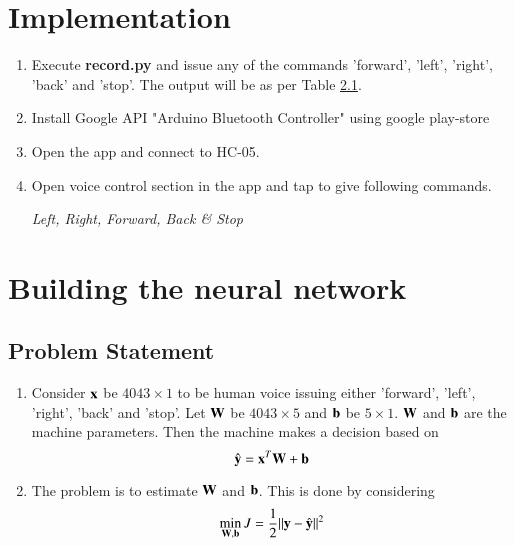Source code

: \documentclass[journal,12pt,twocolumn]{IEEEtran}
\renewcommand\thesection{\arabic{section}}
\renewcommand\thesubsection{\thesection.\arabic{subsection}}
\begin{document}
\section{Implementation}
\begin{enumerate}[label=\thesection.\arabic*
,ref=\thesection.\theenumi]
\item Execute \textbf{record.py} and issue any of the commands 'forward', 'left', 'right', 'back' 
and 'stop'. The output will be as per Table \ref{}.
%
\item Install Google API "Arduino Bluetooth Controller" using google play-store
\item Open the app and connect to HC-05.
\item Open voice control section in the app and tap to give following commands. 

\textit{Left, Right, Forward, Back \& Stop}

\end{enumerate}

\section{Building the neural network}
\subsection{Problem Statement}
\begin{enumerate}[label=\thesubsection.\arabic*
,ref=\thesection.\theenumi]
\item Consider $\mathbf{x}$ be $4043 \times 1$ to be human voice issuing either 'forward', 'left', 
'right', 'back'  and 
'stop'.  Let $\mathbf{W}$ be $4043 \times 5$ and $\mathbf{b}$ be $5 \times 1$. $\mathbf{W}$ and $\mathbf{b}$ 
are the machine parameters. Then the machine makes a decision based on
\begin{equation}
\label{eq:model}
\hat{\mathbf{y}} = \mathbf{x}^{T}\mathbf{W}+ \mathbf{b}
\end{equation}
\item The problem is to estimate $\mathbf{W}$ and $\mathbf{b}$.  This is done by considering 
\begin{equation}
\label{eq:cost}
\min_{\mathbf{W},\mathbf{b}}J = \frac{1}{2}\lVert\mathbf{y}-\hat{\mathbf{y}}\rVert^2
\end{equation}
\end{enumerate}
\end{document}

================================

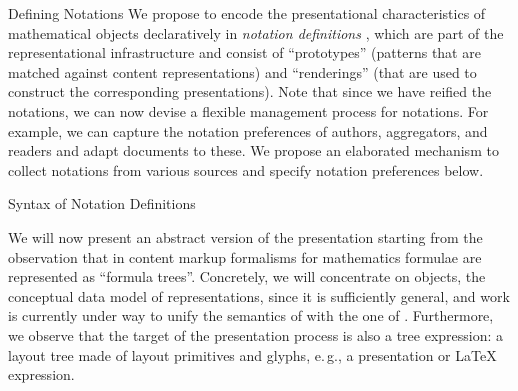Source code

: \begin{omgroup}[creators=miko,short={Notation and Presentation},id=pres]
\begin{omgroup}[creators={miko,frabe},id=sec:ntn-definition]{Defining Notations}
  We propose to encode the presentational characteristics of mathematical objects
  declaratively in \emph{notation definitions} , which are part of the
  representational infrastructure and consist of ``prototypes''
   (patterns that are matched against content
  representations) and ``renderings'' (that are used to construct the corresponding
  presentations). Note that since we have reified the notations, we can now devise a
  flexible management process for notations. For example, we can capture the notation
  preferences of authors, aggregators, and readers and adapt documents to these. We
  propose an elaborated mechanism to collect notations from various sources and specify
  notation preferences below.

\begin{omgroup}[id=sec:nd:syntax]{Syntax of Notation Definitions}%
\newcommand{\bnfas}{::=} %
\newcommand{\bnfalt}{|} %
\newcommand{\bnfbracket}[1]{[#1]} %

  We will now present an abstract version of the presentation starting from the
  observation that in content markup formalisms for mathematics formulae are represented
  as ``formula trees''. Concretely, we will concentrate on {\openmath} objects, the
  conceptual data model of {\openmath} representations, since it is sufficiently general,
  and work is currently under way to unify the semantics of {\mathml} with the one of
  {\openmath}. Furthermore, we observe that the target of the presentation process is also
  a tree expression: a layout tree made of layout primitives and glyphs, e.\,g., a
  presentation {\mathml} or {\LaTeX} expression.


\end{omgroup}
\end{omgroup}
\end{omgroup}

================================

◆ Task to carry out
Copy every line above that holds the word "begin".

◆ Exercise answer
\begin{document}
\begin{enumerate}[label=\thesection.\arabic*
\begin{enumerate}[label=\thesubsection.\arabic*
\begin{equation}
\begin{equation}
: \begin{omgroup}[creators=miko,short={Notation and Presentation},id=pres]
\begin{omgroup}[creators={miko,frabe},id=sec:ntn-definition]{Defining Notations}
\begin{omgroup}[id=sec:nd:syntax]{Syntax of Notation Definitions}%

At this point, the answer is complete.